EXERCISE AIM.
Your answer consists of the lines in the data that contain "References". Copy each of them.
--------------------
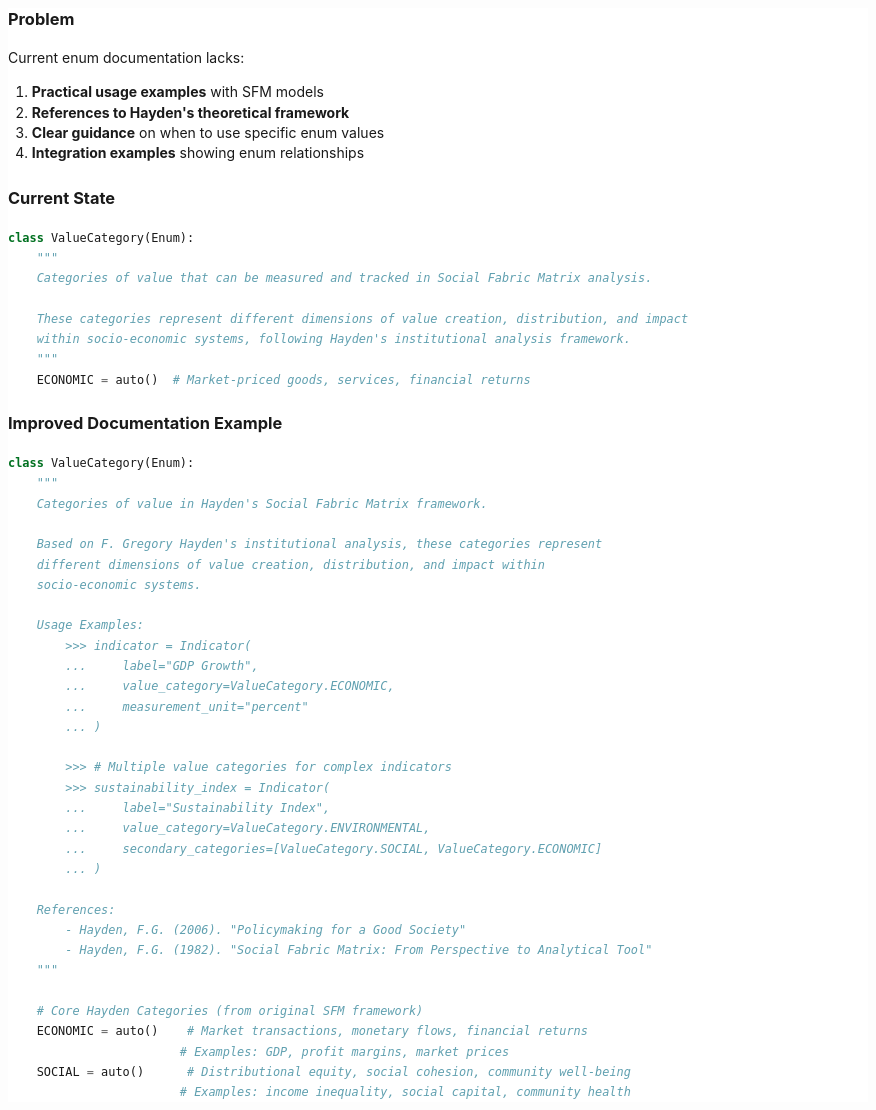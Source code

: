 ### Problem
Current enum documentation lacks:
1. **Practical usage examples** with SFM models
2. **References to Hayden's theoretical framework**
3. **Clear guidance** on when to use specific enum values
4. **Integration examples** showing enum relationships

### Current State
```python
class ValueCategory(Enum):
    """
    Categories of value that can be measured and tracked in Social Fabric Matrix analysis.
    
    These categories represent different dimensions of value creation, distribution, and impact
    within socio-economic systems, following Hayden's institutional analysis framework.
    """
    ECONOMIC = auto()  # Market-priced goods, services, financial returns
```

### Improved Documentation Example
```python
class ValueCategory(Enum):
    """
    Categories of value in Hayden's Social Fabric Matrix framework.
    
    Based on F. Gregory Hayden's institutional analysis, these categories represent
    different dimensions of value creation, distribution, and impact within
    socio-economic systems.
    
    Usage Examples:
        >>> indicator = Indicator(
        ...     label="GDP Growth",
        ...     value_category=ValueCategory.ECONOMIC,
        ...     measurement_unit="percent"
        ... )
        
        >>> # Multiple value categories for complex indicators
        >>> sustainability_index = Indicator(
        ...     label="Sustainability Index",
        ...     value_category=ValueCategory.ENVIRONMENTAL,
        ...     secondary_categories=[ValueCategory.SOCIAL, ValueCategory.ECONOMIC]
        ... )
    
    References:
        - Hayden, F.G. (2006). "Policymaking for a Good Society"
        - Hayden, F.G. (1982). "Social Fabric Matrix: From Perspective to Analytical Tool"
    """
    
    # Core Hayden Categories (from original SFM framework)
    ECONOMIC = auto()    # Market transactions, monetary flows, financial returns
                        # Examples: GDP, profit margins, market prices
    SOCIAL = auto()      # Distributional equity, social cohesion, community well-being
                        # Examples: income inequality, social capital, community health
```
--------------------
EXERCISE SOLUTION.
2. **References to Hayden's theoretical framework**
    References:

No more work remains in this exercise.